▸ **TASK INSTRUCTIONS**
Produce word for word the lines of the data below running from the one that has "contenu, ils sont" to the one that has "un large éventail", inclusive, and no others.

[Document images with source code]
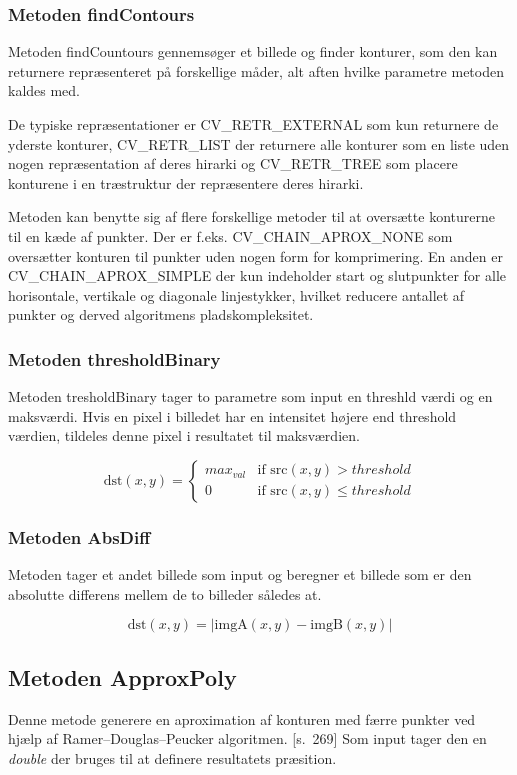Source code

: \subsubsection{Metoden findContours}
Metoden findCountours gennemsøger et billede og finder konturer, som den kan returnere 
repræsenteret på forskellige måder, alt aften hvilke parametre metoden kaldes med.

De typiske repræsentationer er CV\_RETR\_EXTERNAL som kun returnere de yderste konturer,
CV\_RETR\_LIST der returnere alle konturer som en liste uden nogen repræsentation af deres hirarki og
CV\_RETR\_TREE som placere konturene i en træstruktur der repræsentere deres hirarki.

Metoden kan benytte sig af flere forskellige metoder til at oversætte konturerne til en kæde af punkter. 
Der er f.eks. CV\_CHAIN\_APROX\_NONE som oversætter konturen til punkter uden nogen form for komprimering.
En anden er CV\_CHAIN\_APROX\_SIMPLE der kun indeholder start og slutpunkter for alle horisontale,
vertikale og diagonale linjestykker, hvilket reducere antallet af punkter og derved algoritmens
pladskompleksitet.
\cite{EmguCVLibDoc}

\subsubsection{Metoden thresholdBinary}
Metoden tresholdBinary tager to parametre som input en threshld værdi og en maksværdi.
Hvis en pixel i billedet har en intensitet højere end threshold værdien, tildeles denne pixel i resultatet til maksværdien.\cite{EmguCVLibDoc}

$$\text{dst}(x,y) = 
\begin{cases} 
max_{val} & \text{if src}(x,y) > threshold \\
0 & \text{if src}(x,y) \leq threshold
\end{cases}
$$

\subsubsection{Metoden AbsDiff}
Metoden tager et andet billede som input og beregner et billede
som er den absolutte differens mellem de to billeder således at.
\cite{EmguCVLibDoc}

$$ \text{dst}(x,y) = \vert \text{imgA}(x,y) - \text{imgB}(x,y) \vert $$

\subsection{Metoden ApproxPoly}
Denne metode generere en aproximation af konturen med færre punkter ved hjælp af Ramer–Douglas–Peucker algoritmen.
\cite{opencvrefman}[s.~269]
Som input tager den en \emph{double} der bruges til at definere resultatets præsition.
\cite{EmguCVLibDoc}
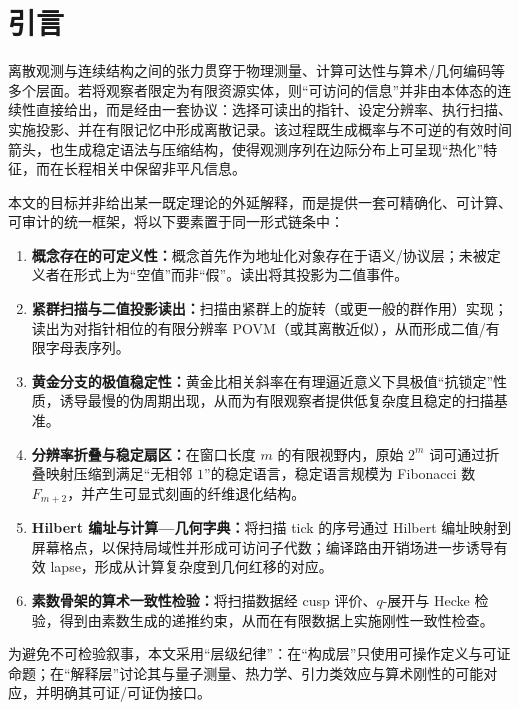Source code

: \section{引言}

离散观测与连续结构之间的张力贯穿于物理测量、计算可达性与算术/几何编码等多个层面。若将观察者限定为有限资源实体，则“可访问的信息”并非由本体态的连续性直接给出，而是经由一套协议：选择可读出的指针、设定分辨率、执行扫描、实施投影、并在有限记忆中形成离散记录。该过程既生成概率与不可逆的有效时间箭头，也生成稳定语法与压缩结构，使得观测序列在边际分布上可呈现“热化”特征，而在长程相关中保留非平凡信息。

本文的目标并非给出某一既定理论的外延解释，而是提供一套可精确化、可计算、可审计的统一框架，将以下要素置于同一形式链条中：
\begin{enumerate}
  \item \textbf{概念存在的可定义性：}概念首先作为地址化对象存在于语义/协议层；未被定义者在形式上为“空值”而非“假”。读出将其投影为二值事件。
  \item \textbf{紧群扫描与二值投影读出：}扫描由紧群上的旋转（或更一般的群作用）实现；读出为对指针相位的有限分辨率 POVM（或其离散近似），从而形成二值/有限字母表序列。
  \item \textbf{黄金分支的极值稳定性：}黄金比相关斜率在有理逼近意义下具极值“抗锁定”性质，诱导最慢的伪周期出现，从而为有限观察者提供低复杂度且稳定的扫描基准。
  \item \textbf{分辨率折叠与稳定扇区：}在窗口长度 $m$ 的有限视野内，原始 $2^m$ 词可通过折叠映射压缩到满足“无相邻 $1$”的稳定语言，稳定语言规模为 Fibonacci 数 $F_{m+2}$，并产生可显式刻画的纤维退化结构。
  \item \textbf{Hilbert 编址与计算—几何字典：}将扫描 tick 的序号通过 Hilbert 编址映射到屏幕格点，以保持局域性并形成可访问子代数；编译路由开销场进一步诱导有效 lapse，形成从计算复杂度到几何红移的对应。
  \item \textbf{素数骨架的算术一致性检验：}将扫描数据经 cusp 评价、$q$-展开与 Hecke 检验，得到由素数生成的递推约束，从而在有限数据上实施刚性一致性检查。
\end{enumerate}

为避免不可检验叙事，本文采用“层级纪律”：在“构成层”只使用可操作定义与可证命题；在“解释层”讨论其与量子测量、热力学、引力类效应与算术刚性的可能对应，并明确其可证/可证伪接口。

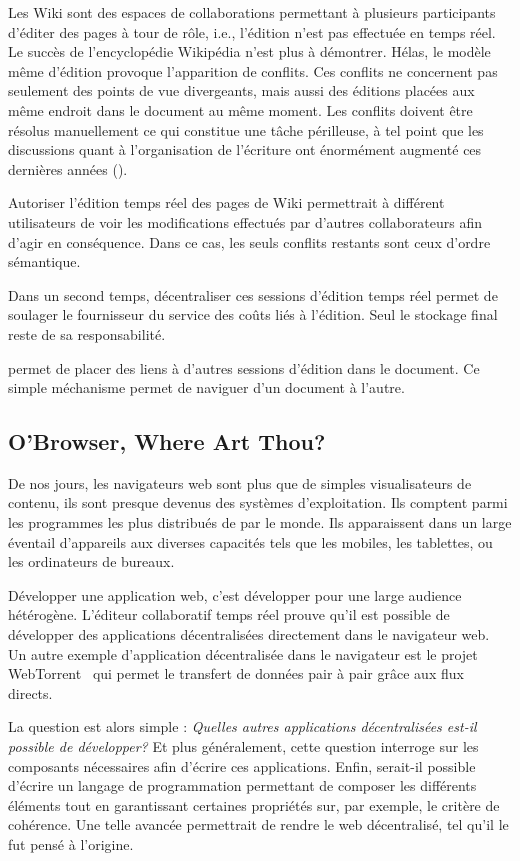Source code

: Les Wiki sont des espaces de collaborations permettant à plusieurs participants
d'éditer des pages à tour de rôle, i.e., l'édition n'est pas effectuée en temps
réel. Le succès de l'encyclopédie Wikipédia n'est plus à démontrer. Hélas, le
modèle même d'édition provoque l'apparition de conflits. Ces conflits ne
concernent pas seulement des points de vue divergeants, mais aussi des éditions
placées aux même endroit dans le document au même moment. Les conflits doivent
être résolus manuellement ce qui constitue une tâche périlleuse, à tel point que
les discussions quant à l'organisation de l'écriture ont énormément augmenté ces
dernières années (\REF). 

Autoriser l'édition temps réel des pages de Wiki permettrait à différent
utilisateurs de voir les modifications effectués par d'autres collaborateurs
afin d'agir en conséquence. Dans ce cas, les seuls conflits restants sont ceux
d'ordre sémantique. 

Dans un second temps, décentraliser ces sessions d'édition temps réel permet de
soulager le fournisseur du service des coûts liés à l'édition. Seul le stockage
final reste de sa responsabilité.  

\CRATE permet de placer des liens à d'autres sessions d'édition dans le
document. Ce simple méchanisme permet de naviguer d'un document à
l'autre. 


\subsection{O'Browser, Where Art Thou?}

De nos jours, les navigateurs web sont plus que de simples visualisateurs de
contenu, ils sont presque devenus des systèmes d'exploitation. Ils comptent
parmi les programmes les plus distribués de par le monde. Ils apparaissent dans
un large éventail d'appareils aux diverses capacités tels que les mobiles, les
tablettes, ou les ordinateurs de bureaux.

Développer une application web, c'est développer pour une large audience
hétérogène.  L'éditeur collaboratif temps réel \CRATE prouve qu'il est possible
de développer des applications décentralisées directement dans le navigateur
web. Un autre exemple d'application décentralisée dans le navigateur est le
projet WebTorrent~\cite{webtorrent} qui permet le transfert de données pair à
pair grâce aux flux directs.

La question est alors simple : \emph{Quelles autres applications décentralisées
  est-il possible de développer?} Et plus généralement, cette question interroge
sur les composants nécessaires afin d'écrire ces applications. Enfin, serait-il
possible d'écrire un langage de programmation permettant de composer les
différents éléments tout en garantissant certaines propriétés sur, par exemple,
le critère de cohérence. Une telle avancée permettrait de rendre le web
décentralisé, tel qu'il le fut pensé à l'origine.

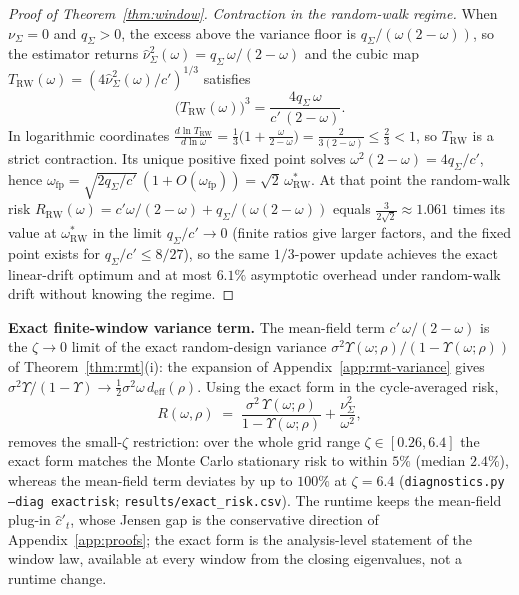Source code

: \begin{proof}[Proof of Theorem~\ref{thm:window}]
\emph{Contraction in the random-walk regime.}
When $\nu_\Sigma = 0$ and $q_\Sigma > 0$, the excess above the variance floor is $q_\Sigma/(\omega(2-\omega))$, so the estimator returns $\widehat\nu^2_\Sigma(\omega) = q_\Sigma\,\omega/(2-\omega)$ and the cubic map $T_{\mathrm{RW}}(\omega) = (4\widehat\nu^2_\Sigma(\omega)/c')^{1/3}$ satisfies
\[
  \bigl(T_{\mathrm{RW}}(\omega)\bigr)^3 = \frac{4q_\Sigma\,\omega}{c'\,(2-\omega)}.
\]
In logarithmic coordinates $\frac{d\ln T_{\mathrm{RW}}}{d\ln \omega} = \frac13\bigl(1 + \frac{\omega}{2-\omega}\bigr) = \frac{2}{3(2-\omega)} \le \frac23 < 1$, so $T_{\mathrm{RW}}$ is a strict contraction.
Its unique positive fixed point solves $\omega^2(2-\omega) = 4q_\Sigma/c'$, hence $\omega_{\mathrm{fp}} = \sqrt{2q_\Sigma/c'}\,(1+O(\omega_{\mathrm{fp}})) = \sqrt2\,\omega^*_{\mathrm{RW}}$.
At that point the random-walk risk $R_{\mathrm{RW}}(\omega) = c'\omega/(2-\omega) + q_\Sigma/(\omega(2-\omega))$ equals $\frac{3}{2\sqrt2} \approx 1.061$ times its value at $\omega^*_{\mathrm{RW}}$ in the limit $q_\Sigma/c'\to 0$ (finite ratios give larger factors, and the fixed point exists for $q_\Sigma/c' \le 8/27$), so the same $1/3$-power update achieves the exact linear-drift optimum and at most $6.1\%$ asymptotic overhead under random-walk drift without knowing the regime.
\end{proof}

\medskip
\noindent\textbf{Exact finite-window variance term.}
The mean-field term $c'\,\omega/(2-\omega)$ is the $\zeta \to 0$ limit of the exact random-design variance $\sigma^2\Upsilon(\omega;\rho)/(1-\Upsilon(\omega;\rho))$ of Theorem~\ref{thm:rmt}(i): the expansion of Appendix~\ref{app:rmt-variance} gives $\sigma^2\Upsilon/(1-\Upsilon) \to \tfrac12\sigma^2\omega\,d_{\mathrm{eff}}(\rho)$.
Using the exact form in the cycle-averaged risk,
\[
R(\omega,\rho) \;=\; \frac{\sigma^2\,\Upsilon(\omega;\rho)}{1-\Upsilon(\omega;\rho)} + \frac{\nu^2_\Sigma}{\omega^2},
\]
removes the small-$\zeta$ restriction: over the whole grid range $\zeta \in [0.26, 6.4]$ the exact form matches the Monte Carlo stationary risk to within $5\%$ (median $2.4\%$), whereas the mean-field term deviates by up to $100\%$ at $\zeta = 6.4$ (\texttt{diagnostics.py} \texttt{--diag exactrisk}; \texttt{results/exact\_risk.csv}).
The runtime keeps the mean-field plug-in $\hat c'_t$, whose Jensen gap is the conservative direction of Appendix~\ref{app:proofs}; the exact form is the analysis-level statement of the window law, available at every window from the closing eigenvalues, not a runtime change.

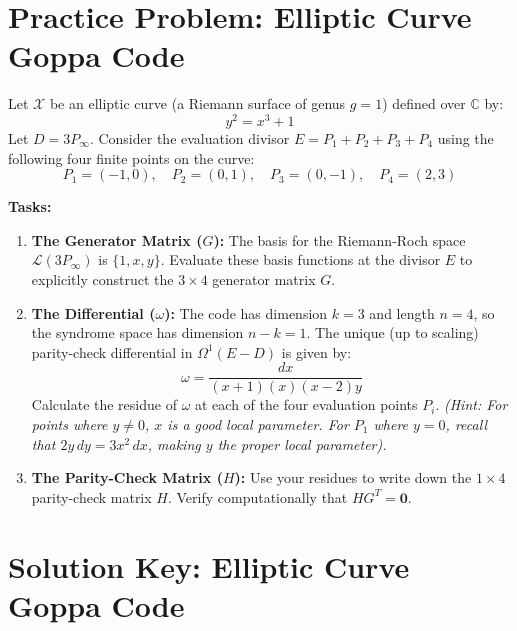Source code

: \documentclass[11pt, a4paper, twoside]{article}
\newcommand{\C}{\mathbb{C}}
\newcommand{\X}{\mathcal{X}}
\begin{document}
	\section*{Practice Problem: Elliptic Curve Goppa Code}
	
	\begin{problembox}
		Let $\X$ be an elliptic curve (a Riemann surface of genus $g=1$) defined over $\C$ by:
		$$ y^2 = x^3 + 1 $$
		Let $D = 3P_\infty$. Consider the evaluation divisor $E = P_1 + P_2 + P_3 + P_4$ using the following four finite points on the curve:
		$$ P_1 = (-1, 0), \quad P_2 = (0, 1), \quad P_3 = (0, -1), \quad P_4 = (2, 3) $$
		
		\textbf{Tasks:}
		\begin{enumerate}
			\item \textbf{The Generator Matrix ($G$):} The basis for the Riemann-Roch space $\mathcal{L}(3P_\infty)$ is $\{1, x, y\}$. Evaluate these basis functions at the divisor $E$ to explicitly construct the $3 \times 4$ generator matrix $G$.
			\item \textbf{The Differential ($\omega$):} The code has dimension $k=3$ and length $n=4$, so the syndrome space has dimension $n-k = 1$. The unique (up to scaling) parity-check differential in $\Omega^1(E-D)$ is given by:
			$$ \omega = \frac{dx}{(x+1)(x)(x-2)y} $$
			Calculate the residue of $\omega$ at each of the four evaluation points $P_i$. \textit{(Hint: For points where $y \neq 0$, $x$ is a good local parameter. For $P_1$ where $y=0$, recall that $2y \,dy = 3x^2 \,dx$, making $y$ the proper local parameter).}
			\item \textbf{The Parity-Check Matrix ($H$):} Use your residues to write down the $1 \times 4$ parity-check matrix $H$. Verify computationally that $H G^T = \mathbf{0}$.
		\end{enumerate}
	\end{problembox}
	
	\newpage
	
	\section*{Solution Key: Elliptic Curve Goppa Code}
	
\end{document}
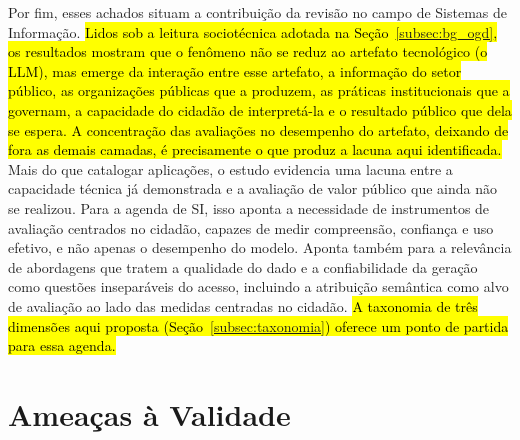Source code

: \documentclass[brazilian]{sbc2025}
\newif\ifhl \hltrue
\newcommand{\rev}[1]{\ifhl\sethlcolor{yellow}\hl{#1}\else#1\fi}
\begin{document}
Por fim, esses achados situam a contribuição da revisão no campo de Sistemas de Informação. \rev{Lidos sob a leitura sociotécnica adotada na Seção~\mbox{\ref{subsec:bg_ogd}}, os resultados mostram que o fenômeno não se reduz ao artefato tecnológico (o LLM), mas emerge da interação entre esse artefato, a informação do setor público, as organizações públicas que a produzem, as práticas institucionais que a governam, a capacidade do cidadão de interpretá-la e o resultado público que dela se espera. A concentração das avaliações no desempenho do artefato, deixando de fora as demais camadas, é precisamente o que produz a lacuna aqui identificada.} Mais do que catalogar aplicações, o estudo evidencia uma lacuna entre a capacidade técnica já demonstrada e a avaliação de valor público que ainda não se realizou. Para a agenda de SI, isso aponta a necessidade de instrumentos de avaliação centrados no cidadão, capazes de medir compreensão, confiança e uso efetivo, e não apenas o desempenho do modelo. Aponta também para a relevância de abordagens que tratem a qualidade do dado e a confiabilidade da geração como questões inseparáveis do acesso, incluindo a atribuição semântica como alvo de avaliação ao lado das medidas centradas no cidadão. \rev{A taxonomia de três dimensões aqui proposta (Seção~\mbox{\ref{subsec:taxonomia}}) oferece um ponto de partida para essa agenda.}

\section{Ameaças à Validade}
\label{sec:ameacas}
\end{document}

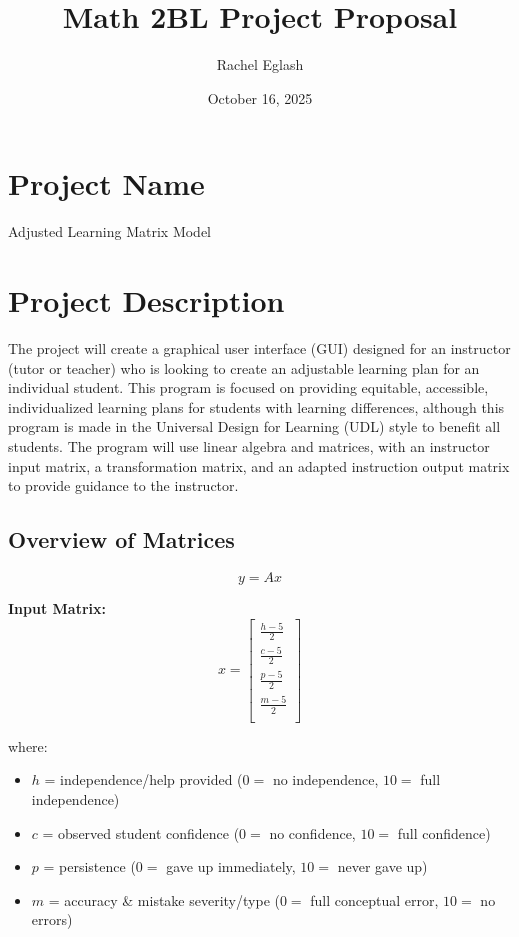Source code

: \documentclass{article}
\title{Math 2BL Project Proposal}
\author{Rachel Eglash}
\date{October 16, 2025}
\begin{document}
\maketitle

\section{Project Name}
    Adjusted Learning Matrix Model

\section{Project Description}
    The project will create a graphical user interface (GUI) designed for an instructor (tutor or teacher) who is looking to create an adjustable learning plan for an individual student. This program is focused on providing equitable, accessible, individualized learning plans for students with learning differences, although this program is made in the Universal Design for Learning (UDL) style to benefit all students. The program will use linear algebra and matrices, with an instructor input matrix, a transformation matrix, and an adapted instruction output matrix to provide guidance to the instructor.

    \subsection{Overview of Matrices}

        \[
            y = Ax
        \]

        \textbf{Input Matrix:}
        \[
            x = \begin{bmatrix}
            \frac{h-5}{2} \\
            \frac{c-5}{2} \\
            \frac{p-5}{2} \\
            \frac{m-5}{2} \\
            \end{bmatrix}
        \]

       where:
            \begin{itemize}
               \item $h$ = independence/help provided ($0 = $ no independence, $10 = $ full independence)
               \item $c$ = observed student confidence ($0 = $ no confidence, $10 = $ full confidence)
               \item $p$ = persistence ($0 = $ gave up immediately, $10 = $ never gave up)
                \item $m$ = accuracy \& mistake severity/type ($0 = $ full conceptual error, $10 = $ no errors)
           \end{itemize}
\end{document}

▸ **EXERCISE RESPONSE**
contenu, ils sont presque devenus des systèmes d'exploitation. Ils comptent
parmi les programmes les plus distribués de par le monde. Ils apparaissent dans
un large éventail d'appareils aux diverses capacités tels que les mobiles, les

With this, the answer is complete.